|
For Optical Character Recognition (OCR) implementation, in creating a training set, I don't see how to link an image of a text line with its ground truth. Assume the following image,
if I were to link it to its ground truth text - "Hello World" - an overlapping sliding window moves across the image from left to right. At each instance creating a feature vector. The confusing part is in the "overlapping", how does the window know which character in the ground truth it belongs to? In some papers, the authors concatenate the feature vectors - extracted from the overlapping sliding window - and map them to the ground truth sentence. Since training is done at the line level, how would a classifier predict a different line sentence? For example, "world hello" Thank you in advance... |
|
Hello Issam, To recognize the image you've provided, any type of classifier ( neural network, for example) could be trained to recognize the spaces between each character. For example, there is a space between the characters 'H' and 'e' in the picture you've provided above. Overlapping sliding windows could be passed through your image and feed the small fraction of the image they capture to your neural network that recognizes where there is a space between the characters. Once this problem is solved, it comes down to having another classifier (maybe even another neural network!), recognize handwritten images. For example, lets say you pass the sliding windows through the "Hello World" image and have your NN figure out the spaces. Theoretically, the image would be broken down as follows:
Where each red line represents a marking where your NN detected a space. Since the characters are all broken up, its a matter of simple character recognition and combining them to form "Hello World" Notice, however, that the space between the 'o' and 'r' in 'world' has the possibility of not being detected because the letters are so close.
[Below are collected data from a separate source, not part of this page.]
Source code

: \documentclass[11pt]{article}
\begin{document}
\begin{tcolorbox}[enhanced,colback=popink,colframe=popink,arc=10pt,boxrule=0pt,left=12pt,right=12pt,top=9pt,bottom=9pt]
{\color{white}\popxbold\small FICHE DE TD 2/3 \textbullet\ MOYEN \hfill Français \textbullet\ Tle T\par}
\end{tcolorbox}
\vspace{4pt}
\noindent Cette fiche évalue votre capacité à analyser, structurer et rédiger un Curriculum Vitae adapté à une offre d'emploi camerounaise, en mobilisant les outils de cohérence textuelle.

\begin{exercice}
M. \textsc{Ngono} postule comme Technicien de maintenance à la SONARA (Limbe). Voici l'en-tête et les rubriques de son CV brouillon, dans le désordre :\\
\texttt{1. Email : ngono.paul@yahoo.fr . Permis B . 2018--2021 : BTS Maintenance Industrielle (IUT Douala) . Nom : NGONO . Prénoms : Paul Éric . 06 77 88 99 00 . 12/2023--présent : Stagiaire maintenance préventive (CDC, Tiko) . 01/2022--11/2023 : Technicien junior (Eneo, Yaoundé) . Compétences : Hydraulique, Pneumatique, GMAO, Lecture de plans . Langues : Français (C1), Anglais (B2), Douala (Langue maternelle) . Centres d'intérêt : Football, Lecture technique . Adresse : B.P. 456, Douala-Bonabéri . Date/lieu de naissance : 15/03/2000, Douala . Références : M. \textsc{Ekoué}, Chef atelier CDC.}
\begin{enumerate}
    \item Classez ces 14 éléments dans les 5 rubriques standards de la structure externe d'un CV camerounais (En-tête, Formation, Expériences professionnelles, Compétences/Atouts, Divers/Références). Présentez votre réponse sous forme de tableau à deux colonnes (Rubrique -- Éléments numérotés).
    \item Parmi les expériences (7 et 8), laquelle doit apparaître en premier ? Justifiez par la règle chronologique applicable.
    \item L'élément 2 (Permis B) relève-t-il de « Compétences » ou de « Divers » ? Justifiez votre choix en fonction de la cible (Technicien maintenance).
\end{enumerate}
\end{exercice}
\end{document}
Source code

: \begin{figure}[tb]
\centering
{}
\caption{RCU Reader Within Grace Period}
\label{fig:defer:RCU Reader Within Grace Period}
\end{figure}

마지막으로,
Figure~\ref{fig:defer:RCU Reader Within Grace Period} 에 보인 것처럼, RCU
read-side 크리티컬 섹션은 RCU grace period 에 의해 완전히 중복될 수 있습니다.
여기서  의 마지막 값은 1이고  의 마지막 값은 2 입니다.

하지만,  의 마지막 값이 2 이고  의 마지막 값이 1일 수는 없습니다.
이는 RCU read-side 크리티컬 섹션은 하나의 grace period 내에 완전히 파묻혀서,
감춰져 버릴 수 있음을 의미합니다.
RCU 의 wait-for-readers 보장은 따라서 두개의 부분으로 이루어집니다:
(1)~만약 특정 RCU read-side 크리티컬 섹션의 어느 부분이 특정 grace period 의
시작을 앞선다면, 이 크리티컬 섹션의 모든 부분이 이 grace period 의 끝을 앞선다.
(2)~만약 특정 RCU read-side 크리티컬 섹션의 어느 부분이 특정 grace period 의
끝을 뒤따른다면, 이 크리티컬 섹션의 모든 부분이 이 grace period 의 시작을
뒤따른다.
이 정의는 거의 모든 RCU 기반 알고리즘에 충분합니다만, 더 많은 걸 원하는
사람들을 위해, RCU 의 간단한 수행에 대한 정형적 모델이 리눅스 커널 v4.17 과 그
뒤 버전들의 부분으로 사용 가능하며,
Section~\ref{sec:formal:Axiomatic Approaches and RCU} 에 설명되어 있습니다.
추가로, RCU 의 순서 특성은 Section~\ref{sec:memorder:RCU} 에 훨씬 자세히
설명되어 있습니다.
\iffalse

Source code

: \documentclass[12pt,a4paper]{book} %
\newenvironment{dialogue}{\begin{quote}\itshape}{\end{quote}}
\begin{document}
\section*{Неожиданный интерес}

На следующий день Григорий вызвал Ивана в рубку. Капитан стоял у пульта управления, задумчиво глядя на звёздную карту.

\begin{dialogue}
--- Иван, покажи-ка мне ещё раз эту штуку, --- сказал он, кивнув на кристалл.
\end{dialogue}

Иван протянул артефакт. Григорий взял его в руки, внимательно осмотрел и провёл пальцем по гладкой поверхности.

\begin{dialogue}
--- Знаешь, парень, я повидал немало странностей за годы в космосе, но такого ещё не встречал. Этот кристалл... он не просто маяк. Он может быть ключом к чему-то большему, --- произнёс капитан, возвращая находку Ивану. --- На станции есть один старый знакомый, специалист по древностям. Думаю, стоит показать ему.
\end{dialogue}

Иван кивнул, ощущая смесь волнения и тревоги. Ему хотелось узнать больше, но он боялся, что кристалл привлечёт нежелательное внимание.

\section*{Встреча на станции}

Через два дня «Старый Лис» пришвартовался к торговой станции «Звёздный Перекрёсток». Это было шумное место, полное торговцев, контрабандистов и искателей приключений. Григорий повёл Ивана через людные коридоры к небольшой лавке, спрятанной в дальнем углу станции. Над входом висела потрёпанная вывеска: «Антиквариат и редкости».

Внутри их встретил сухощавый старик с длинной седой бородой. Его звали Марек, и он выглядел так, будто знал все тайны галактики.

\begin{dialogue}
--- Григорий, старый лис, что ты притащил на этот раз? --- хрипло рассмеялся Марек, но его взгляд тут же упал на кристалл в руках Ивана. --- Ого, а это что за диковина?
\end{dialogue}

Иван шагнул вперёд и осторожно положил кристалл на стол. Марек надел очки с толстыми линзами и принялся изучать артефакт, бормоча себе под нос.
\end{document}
In which case, the sliding windows could be refined, or have a stronger classifier. Hope this helps, as this was my first post :) |
|
Standard approach is to create character level ground truth first. IE, use some heuristic to break up the line into candidate characters, then make a guess of which segment corresponds to each character, and that'll be your first training set. Use that set to train a classifier which predicts character from a given patch. This classifier will give you a good guess of what character is contained in each patch, so you can use it to go over your original candidates and make better segment-letter assignments. This will give you your second training set. Repeat several times until this process converged. This is very similar to Expectation Maximization training. Once you have good character level classifier, you can recognize whole line by using the same heuristic process. This is what's done in "Gradient based learning applied to document recognition" by LeCun http://yann.lecun.com/exdb/publis/pdf/lecun-01a.pdf An alternative approach is to make "Hello World" an actual label. If you limit your output to size N, you can have a neural network with N output layers and for this example you tell it to produce "H" in first layer, "e" in second layer, "l", in third layer, etc. The remaining N-11 layers can be set to some character representing space. We've had some success using this approach for house number recognition where N=5, but it's untested and probably needs some tricks to get to work on text -- http://arxiv.org/abs/1312.6082 |
|
Standard approach is to create character level ground truth first. IE, use some heuristic to break up the line into candidate characters, then make a guess of which segment corresponds to each character, and that'll be your first training set. Use that set to train a classifier which predicts character from a given patch. This classifier will give you a good guess of what character is contained in each patch, so you can use it to go over your original candidates and make better segment-letter assignments. This will give you your second training set. Repeat several times until this process converged. This is very similar to Expectation Maximization training. Once you have good character level classifier, you can recognize whole line by using the same heuristic process. This is what's done in "Gradient based learning applied to document recognition" by LeCun http://yann.lecun.com/exdb/publis/pdf/lecun-01a.pdf An alternative approach is to make "Hello World" an actual label. If you limit your output to size N, you can have a neural network with N output layers and for this example you tell it to produce "H" in first layer, "e" in second layer, "l", in third layer, etc. The remaining N-11 layers can be set to some character representing space. We've had some success using this approach for house number recognition where N=5, but it's untested and probably needs some tricks to get to work on text -- http://arxiv.org/abs/1312.6082 |
|
You might want to check out Alex Graves' work on (multi dimensional) recurrent networks, which do the segmentation (i.e. which part if the image corresponds to what character) implicitly. Finding the right chunking of pixels into characters is thus learned. This not only convenient, but also worked best for several competitions, iirc. |